The Federal Fair Housing Act guides landlords in the conduct of the tenant screening process. It allows all consumers equal housing opportunities and prohibits any landlord or property manager from having the following factors influence their decision to approve someone for rent: race, color, religion, sex, familial status, marital status, age, gender identity, source of income, immigrations status, personality, or ethnic background. There is a big possibility for individuals to make money illegally through property owners by claiming discrimination in their attempt to rent a space in a property, assuming that they can get a pot of gold by winning a lawsuit. When landlords are not well aware of their rights and the rights of consumers they can fall prey to this similar situations. It is important for landlords to take measures in order to avoid discrimination lawsuits.
When making a tenant screening policy, the landlords must be able to fully understand the classes of people that the Fair Housing Act protects. Factors mentioned above fall to these classes. Therefore, it will not be right to place advertisements on a vacant space in your property and state that it is ideal for bachelors or single women only, as it is discriminatory to consider sexual orientation or marital status in the approval of rent applications.

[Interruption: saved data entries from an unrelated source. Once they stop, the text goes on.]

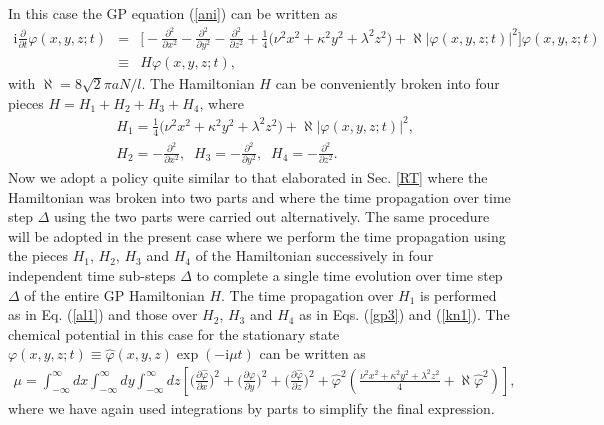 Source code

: \documentclass[onecolumn]{elsart3p}
\begin{document}
In this case the GP equation (\ref{ani}) can be written as
\begin{eqnarray}
\mbox{i}
\frac{\partial}{\partial t}\varphi(x,y,z;t) &  =&
\biggr[
-\frac{\partial^2}{\partial  x^2}
-\frac{\partial^2}{\partial  y^2}
-\frac{\partial^2}{\partial  z^2}
+ \frac{1}{4} \biggr(\nu^2 x^2 + \kappa^2 y^2 + \lambda^2 z^2  \biggr)
+\aleph   %
|\varphi(x,y,z;t)|^2  \biggr]
\varphi(x,y,z;t) \nonumber \\ & \equiv & H \varphi(x,y,z;t)
,\label{a3}
\end{eqnarray}
with $\aleph %
= 8\sqrt 2 \pi {aN}/{l}$.
The Hamiltonian $H$ can be conveniently broken
into four pieces $H=H_1+H_2+H_3+H_4$, where
\begin{align}
& H_1= \frac{1}{4} \biggr(\nu^2 x^2 + \kappa^2 y^2 + \lambda^2 z^2
\biggr)
+\aleph  %
|\varphi(x,y,z;t)|^2,  \\
& H_2=-\frac{\partial^2}{\partial x^2}, \;\;
H_3=-\frac{\partial^2}{\partial y^2}, \;\;
H_4=-\frac{\partial^2}{\partial z^2}.
\end{align}
Now we adopt a policy quite similar to that elaborated in Sec.
\ref{RT} where the Hamiltonian was broken into two parts and where the
time propagation over time step $\Delta$ using the two parts were
carried out alternatively. The same procedure will be adopted in the
present case where we perform the time propagation using the pieces
$H_1$, $H_2$, $H_3$ and $H_4$ of the Hamiltonian successively in four
independent time sub-steps $\Delta$ to complete a single time
evolution over time step $\Delta$ of the entire GP Hamiltonian $H$.
The time propagation over $H_1$ is performed as in Eq. (\ref{al1}) and
those over $H_2$, $H_3$ and $H_4$ as in Eqs. (\ref{gp3}) and (\ref{kn1}).
The chemical potential in this case for the stationary state
$ \varphi(x,y,z;t)\equiv \hat \varphi(x,y,z)\exp(-\mbox{i}\mu t)$
can
be
written as
\begin{align}
\mu =
\int_{-\infty}^\infty dx \int_{-\infty}^\infty dy \int_{-\infty}^\infty
dz \left[ \biggr(\frac{{\partial}
\hat \varphi}{{\partial}x} 
\biggr)^2 +
\biggr(\frac{{\partial}\hat 
\varphi}{{\partial}y}
\biggr)^2
+ \biggr(\frac{{\partial}\hat \varphi}
{{\partial}z} \biggr)^2 + 
\hat \varphi^2 \left(
\frac{\nu^2x^2+\kappa^2 y^2+\lambda^2 z^2}{4}+\aleph %
{\hat 
\varphi^2}
\right)
\right] ,
\end{align}{
where we have again used integrations by parts to simplify the
final expression.}
\end{document}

Landlords should also understand everything that encompasses discrimination. Many landlords, especially those that are not keen in improving their knowledge in property management by becoming members of landlord associations, do not have a clear glimpse of statements, comments, remarks, or actions that constitute discrimination. They get caught on a potential discrimination lawsuit over a remark they have made to an applicant previously which he believes is not discriminatory in nature. Federal and state discrimination laws can guide you, so it is now up to you to get to know them better.